WORK TO BE COMPLETED: What does the data read, word for word, from the line containing "细罗纹【最温润】> > 暗细罗纹【青黒不露】" through its final line? Give those lines only.

INFORMATION:
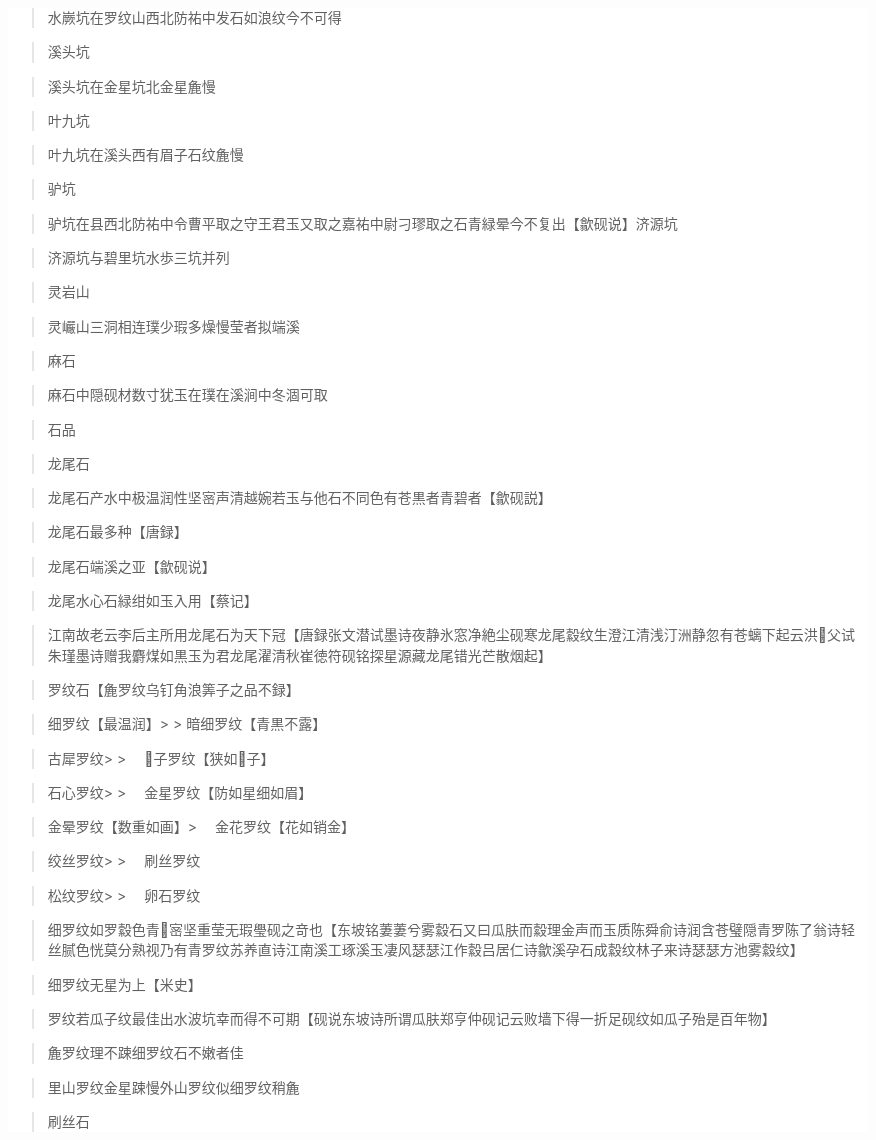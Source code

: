 > 水嶡坑在罗纹山西北防祐中发石如浪纹今不可得

> 溪头坑

> 溪头坑在金星坑北金星麁慢

> 叶九坑

> 叶九坑在溪头西有眉子石纹麁慢

> 驴坑

> 驴坑在县西北防祐中令曹平取之守王君玉又取之嘉祐中尉刁璆取之石青緑晕今不复出【歙砚说】济源坑

> 济源坑与碧里坑水歩三坑并列

> 灵岩山

> 灵巗山三洞相连璞少瑕多燥慢莹者拟端溪

> 麻石

> 麻石中隠砚材数寸犹玉在璞在溪涧中冬涸可取

> 石品

> 龙尾石

> 龙尾石产水中极温润性坚宻声清越婉若玉与他石不同色有苍黒者青碧者【歙砚説】

> 龙尾石最多种【唐録】

> 龙尾石端溪之亚【歙砚说】

> 龙尾水心石緑绀如玉入用【蔡记】

> 江南故老云李后主所用龙尾石为天下冠【唐録张文潜试墨诗夜静氷窓净絶尘砚寒龙尾縠纹生澄江清浅汀洲静忽有苍螭下起云洪父试朱瑾墨诗赠我麝煤如黒玉为君龙尾濯清秋崔徳符砚铭探星源藏龙尾错光芒散烟起】

> 罗纹石【麁罗纹乌钉角浪筭子之品不録】

> 细罗纹【最温润】> > 暗细罗纹【青黒不露】

> 古犀罗纹> > 　子罗纹【狭如子】

> 石心罗纹> > 　金星罗纹【防如星细如眉】

> 金晕罗纹【数重如画】> 　金花罗纹【花如销金】

> 绞丝罗纹> > 　刷丝罗纹

> 松纹罗纹> > 　卵石罗纹

> 细罗纹如罗縠色青宻坚重莹无瑕璺砚之竒也【东坡铭萋萋兮雾縠石又曰瓜肤而縠理金声而玉质陈舜俞诗润含苍璧隠青罗陈了翁诗轻丝腻色恍莫分熟视乃有青罗纹苏养直诗江南溪工琢溪玉凄风瑟瑟江作縠吕居仁诗歙溪孕石成縠纹林子来诗瑟瑟方池雾縠纹】

> 细罗纹无星为上【米史】

> 罗纹若瓜子纹最佳出水波坑幸而得不可期【砚说东坡诗所谓瓜肤郑亨仲砚记云败墙下得一折足砚纹如瓜子殆是百年物】

> 麁罗纹理不踈细罗纹石不嫩者佳

> 里山罗纹金星踈慢外山罗纹似细罗纹稍麁

> 刷丝石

PROBLEM SOLUTION:
> 细罗纹【最温润】> > 暗细罗纹【青黒不露】

> 古犀罗纹> > 　子罗纹【狭如子】

> 石心罗纹> > 　金星罗纹【防如星细如眉】

> 金晕罗纹【数重如画】> 　金花罗纹【花如销金】

> 绞丝罗纹> > 　刷丝罗纹

> 松纹罗纹> > 　卵石罗纹

> 细罗纹如罗縠色青宻坚重莹无瑕璺砚之竒也【东坡铭萋萋兮雾縠石又曰瓜肤而縠理金声而玉质陈舜俞诗润含苍璧隠青罗陈了翁诗轻丝腻色恍莫分熟视乃有青罗纹苏养直诗江南溪工琢溪玉凄风瑟瑟江作縠吕居仁诗歙溪孕石成縠纹林子来诗瑟瑟方池雾縠纹】

> 细罗纹无星为上【米史】

> 罗纹若瓜子纹最佳出水波坑幸而得不可期【砚说东坡诗所谓瓜肤郑亨仲砚记云败墙下得一折足砚纹如瓜子殆是百年物】

> 麁罗纹理不踈细罗纹石不嫩者佳

> 里山罗纹金星踈慢外山罗纹似细罗纹稍麁

> 刷丝石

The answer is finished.